Choosing the right pump for applying teas, Click here

Different types of pump attachments for infusing tea directly into plant roots, Click here

Here is a quick way to check your application equipment is or is not killing your compost tea:

  • Pick a bucket size that matches your pump.  If you have a 1 GPM pump, use a 5 gallon bucket for this test.  If you have a 10 GPM, then find something that will hold at least 10 gallons.
  • Put compost tea in the bucket .  If your pump is a 1 GPM, only put in 1 gallon.  If it is 5 GPM, then only use 5 gallons of tea.
  • Take a sample of you tea and prepare a microscope sample.
  • Count the number of fungi, protozoan and bacteria in the sample that is moving and alive.  Make a note of each quantity(s).
  • Place the nozzle of your sprayer in the tea bucket so when the pump is running, it is pumping tea right back into the bucket.
  • Let the pump run for 10 minutes.
  • Stop the pump and take another sample of your pumped tea.
  • Count the number of fungi, protozoan and bacteria in the sample that is moving and alive.  Make a note of each quantity.
  • Take the number you just counted and divide it by the number of organisms you noted before.  This will give you a low number like  30%.
  • Since you have ran your tea 10 times through the pump using a 1 GPM pump, you need to take the 30% and take the 10th root.  It’s very easy to do .  On a scientific calculator, like the one in Windows 7 or Vista, punch in 0.3.  Press the x^Y and type in .1; hit equals.  That number will be the percent of organism that make it through your system alive. 

 

Example:

 

Microscope Bacteria Measurements:

Before   300  bacterium per microscope viewing field.

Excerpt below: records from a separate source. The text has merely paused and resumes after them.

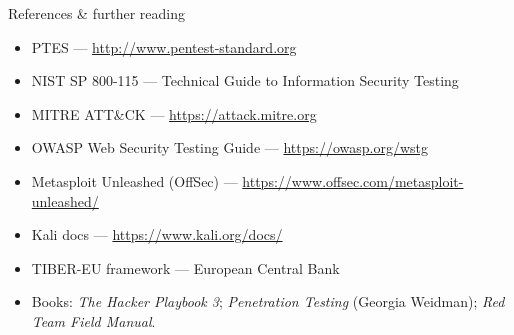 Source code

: \documentclass[aspectratio=169,11pt]{beamer}
\begin{document}

\begin{frame}{References \& further reading}
  \footnotesize
  \begin{itemize}
    \item PTES --- \url{http://www.pentest-standard.org}
    \item NIST SP 800-115 --- Technical Guide to Information Security Testing
    \item MITRE ATT\&CK --- \url{https://attack.mitre.org}
    \item OWASP Web Security Testing Guide --- \url{https://owasp.org/wstg}
    \item Metasploit Unleashed (OffSec) --- \url{https://www.offsec.com/metasploit-unleashed/}
    \item Kali docs --- \url{https://www.kali.org/docs/}
    \item TIBER-EU framework --- European Central Bank
    \item Books: \emph{The Hacker Playbook 3}; \emph{Penetration Testing}
          (Georgia Weidman); \emph{Red Team Field Manual}.
  \end{itemize}
\end{frame}
\end{document}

After     100 bacterium per microscope viewing field.

 

Divide the two ->  100/300 = 33%

Say 33% of the organism survive after going 10 times through the pump.  Using your calculator type in the following:

 

0.33   

X^Y button

0.1

“=”; equals

 

The resulting number is 0.895 or 90% of the organism suriive going through your pump.

You can do this measurement or fungi, bacteria and/or protozoa.  You can combine the numbers together or keep them separate.  It will tell you what is making it through or not.